Use Brownian motion. Maybe you don’t want to take the laundry basket down to the laundry room…but you’re walking past the basket, and then you’re walking past the stairs, so move the basket to the top of the stairs. Then, the next time you go down the stairs, you’re primed, and there’s no way to forget the task.
However, aside from moving stuff that’s already out, never leave things out as memory joggers. The checkbook you leave on your counter to remind you to pay the doctor stands out crisply against the empty counter…but then the empty light bulb box next to it (reminding you to buy light bulbs), and the dentist bill (reminding you to pay it) soon just crush the entire counter into a pit of chaos. Capture the to-do items in your one single list.
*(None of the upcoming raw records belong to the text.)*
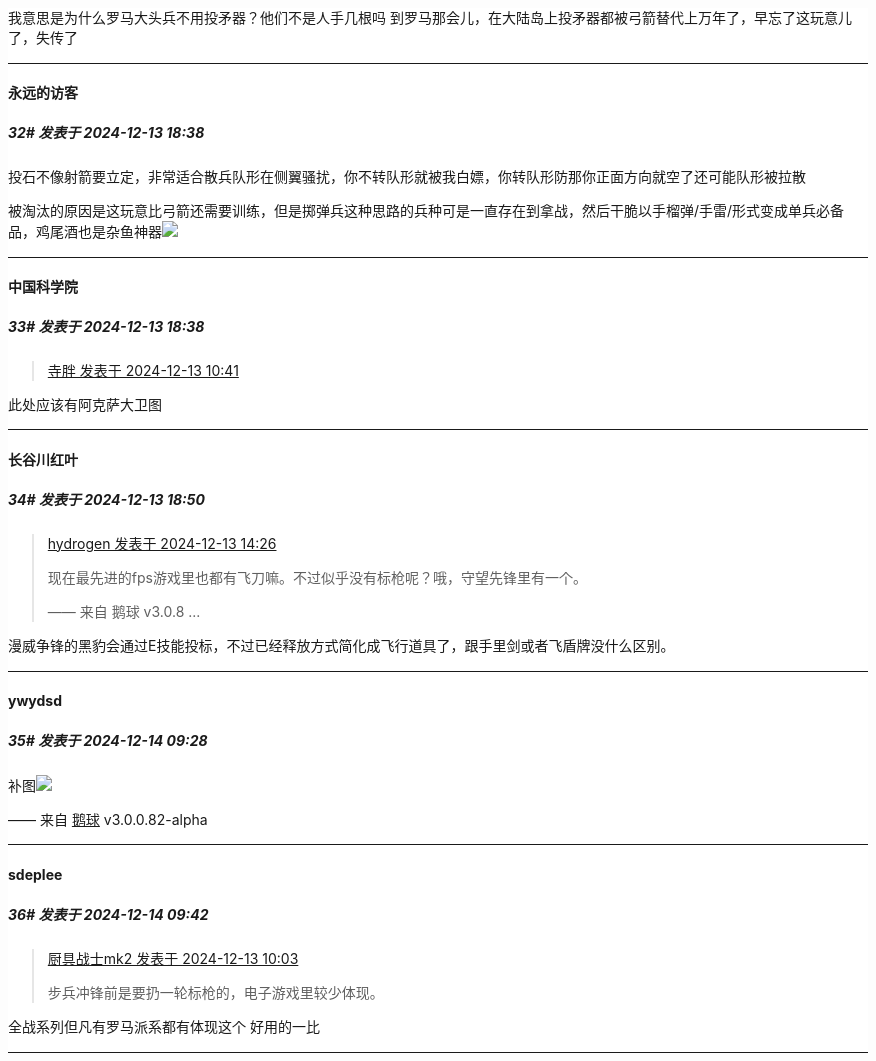 我意思是为什么罗马大头兵不用投矛器？他们不是人手几根吗</blockquote>
到罗马那会儿，在大陆岛上投矛器都被弓箭替代上万年了，早忘了这玩意儿了，失传了

*****

####  永远的访客  
##### 32#       发表于 2024-12-13 18:38

投石不像射箭要立定，非常适合散兵队形在侧翼骚扰，你不转队形就被我白嫖，你转队形防那你正面方向就空了还可能队形被拉散

被淘汰的原因是这玩意比弓箭还需要训练，但是掷弹兵这种思路的兵种可是一直存在到拿战，然后干脆以手榴弹/手雷/形式变成单兵必备品，鸡尾酒也是杂鱼神器<img src="https://static.saraba1st.com/image/smiley/face2017/066.png" referrerpolicy="no-referrer">

*****

####  中国科学院  
##### 33#       发表于 2024-12-13 18:38

<blockquote><a href="httphttps://bbs.saraba1st.com/2b/forum.php?mod=redirect&amp;goto=findpost&amp;pid=66911905&amp;ptid=2210356" target="_blank">寺胖 发表于 2024-12-13 10:41</a></blockquote>
此处应该有阿克萨大卫图

*****

####  长谷川红叶  
##### 34#       发表于 2024-12-13 18:50

<blockquote><a href="httphttps://bbs.saraba1st.com/2b/forum.php?mod=redirect&amp;goto=findpost&amp;pid=66915214&amp;ptid=2210356" target="_blank">hydrogen 发表于 2024-12-13 14:26</a>

现在最先进的fps游戏里也都有飞刀嘛。不过似乎没有标枪呢？哦，守望先锋里有一个。

—— 来自 鹅球 v3.0.8 ...</blockquote>
漫威争锋的黑豹会通过E技能投标，不过已经释放方式简化成飞行道具了，跟手里剑或者飞盾牌没什么区别。

*****

####  ywydsd  
##### 35#       发表于 2024-12-14 09:28

补图<img src="https://p.sda1.dev/20/d668bd2cf96383dd1cfc41b7bb1121e1/image.jpg" referrerpolicy="no-referrer">

—— 来自 [鹅球](https://www.pgyer.com/xfPejhuq) v3.0.0.82-alpha

*****

####  sdeplee  
##### 36#       发表于 2024-12-14 09:42

<blockquote><a href="httphttps://bbs.saraba1st.com/2b/forum.php?mod=redirect&amp;goto=findpost&amp;pid=66911222&amp;ptid=2210356" target="_blank">厨具战士mk2 发表于 2024-12-13 10:03</a>

步兵冲锋前是要扔一轮标枪的，电子游戏里较少体现。</blockquote>
全战系列但凡有罗马派系都有体现这个 好用的一比

*****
Corollary: keep things pristine. Just as well linted code makes it very very easy to see new compile time warnings, a pristine counter, a pristine desk, an empty email inbox, etc. make it very easy to discern the difference between “everything is under control”, “a few items to do”, and “things are out of control”.
Work hard. No getting around it: if you want 5 hours of television per day, you’re going to accomplish less other stuff than if you watch one hour (or less). Do not buy into the European mindset that 35 hours is all that a reasonable person ever works, and that weekends are vacation where one does nothing but eat brie, smoke cigarettes, read left wing newspapers, and cash your welfare check. Keep working!
Decide where you want to be in 10 years, and close the delta between “here” and “there” by 1/3,650th …today!
Special sub-case: No one is responsible for your career but you. Decide where you want to go … and take the first step.
You are what you do every day. If you consider yourself a woodturner, but you haven’t made a bowl this week, then you are full of horse manure. If you consider yourself a musician but you have not played a song today, you are full of horse manure. If you consider yourself a self-starting software engineer, but you have not learned something new about software today, then you are full of horse manure. On the other hand, no matter what you consider yourself, if you watched two hours of television last night, then congratulations! You’re a huge television watcher.
Your mind is built out of what you feed it. Read some good books.
However, be aware that reading with out execution is useless – it is one of those “false itch scratchers”. If you want to learn topic X, and you go and read a book on it…you have learned nothing. Work through some of the example programs, though, and you will have actually learned something.
Get out of the house. No one ever learned a new skill, discovered a new hobby, made a new business contact, or met a hot woman with out going outside. Well, OK, let me correct that. Very few of us meet hot women by just sitting around our living rooms.
Don’t be afraid of failure.
Corollary: Try something 100 times if you have to. Malcolm Gladwell says that you need 10,000 hours to be stunning. Dave Sim, the comic book artist, says that you’ve got a 5′ tall stack of bad drawings in you, and you need to get them all out on paper before the good ones start coming out. Ben Casnocha has 30 steps to mastery. I read a story about a ceramics instructor once who divided his class in half – half were told that they would be scored on how good of a bowl they turned in. The other half were told that they would be scored on the weight of what they turned in. The result? Members of the first group each did one piece of work, which stunk. Members of the other half each did dozens, or hundreds of pieces … and they generated the best work as well. I know that this is true.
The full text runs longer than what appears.